◆ **Work request**
Your answer should be the exact lines of the records, starting with the one containing "A Gaussian blur" and running to the end.

---

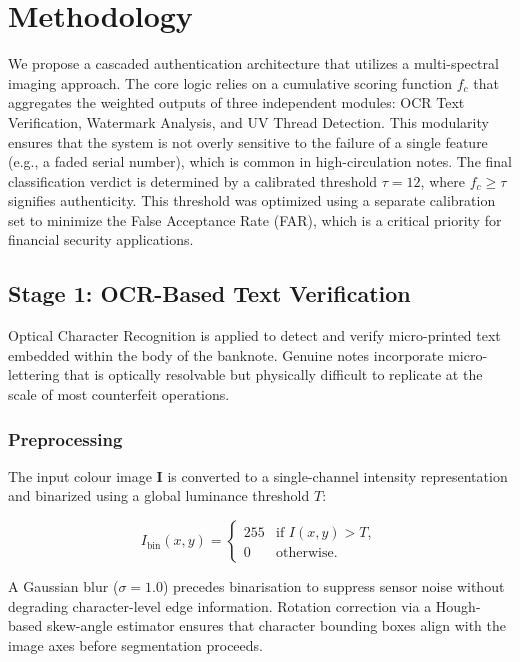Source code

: \documentclass[10pt,a4paper,twocolumn,twoside]{article}
\begin{document}
\section{Methodology}
\label{sec:methodology}
We propose a cascaded authentication architecture that utilizes a multi-spectral imaging approach. The core logic relies on a cumulative scoring function $f_c$ that aggregates the weighted outputs of three independent modules: OCR Text Verification, Watermark Analysis, and UV Thread Detection. This modularity ensures that the system is not overly sensitive to the failure of a single feature (e.g., a faded serial number), which is common in high-circulation notes. The final classification verdict is determined by a calibrated threshold $\tau = 12$, where $f_c \geq \tau$ signifies authenticity. This threshold was optimized using a separate calibration set to minimize the False Acceptance Rate (FAR), which is a critical priority for financial security applications.

\subsection{Stage 1: OCR-Based Text Verification}
\label{subsec:ocr}

Optical Character Recognition is applied to detect and verify
micro-printed text embedded within the body of the banknote.
Genuine notes incorporate micro-lettering that is optically
resolvable but physically difficult to replicate at the scale of
most counterfeit operations.

\subsubsection{Preprocessing}

The input colour image $\mathbf{I}$ is converted to a
single-channel intensity representation and binarized using a
global luminance threshold $T$:

\begin{equation}
  I_{\mathrm{bin}}(x,y) =
  \begin{cases}
    255 & \text{if } I(x,y) > T, \\
    0   & \text{otherwise.}
  \end{cases}
  \label{eq:binarisation}
\end{equation}

A Gaussian blur ($\sigma = 1.0$) precedes binarisation to suppress
sensor noise without degrading character-level edge information.
Rotation correction via a Hough-based skew-angle estimator ensures
that character bounding boxes align with the image axes before
segmentation proceeds.
\end{document}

---

◆ **Solution for this task**
A Gaussian blur ($\sigma = 1.0$) precedes binarisation to suppress
sensor noise without degrading character-level edge information.
Rotation correction via a Hough-based skew-angle estimator ensures
that character bounding boxes align with the image axes before
segmentation proceeds.
\end{document}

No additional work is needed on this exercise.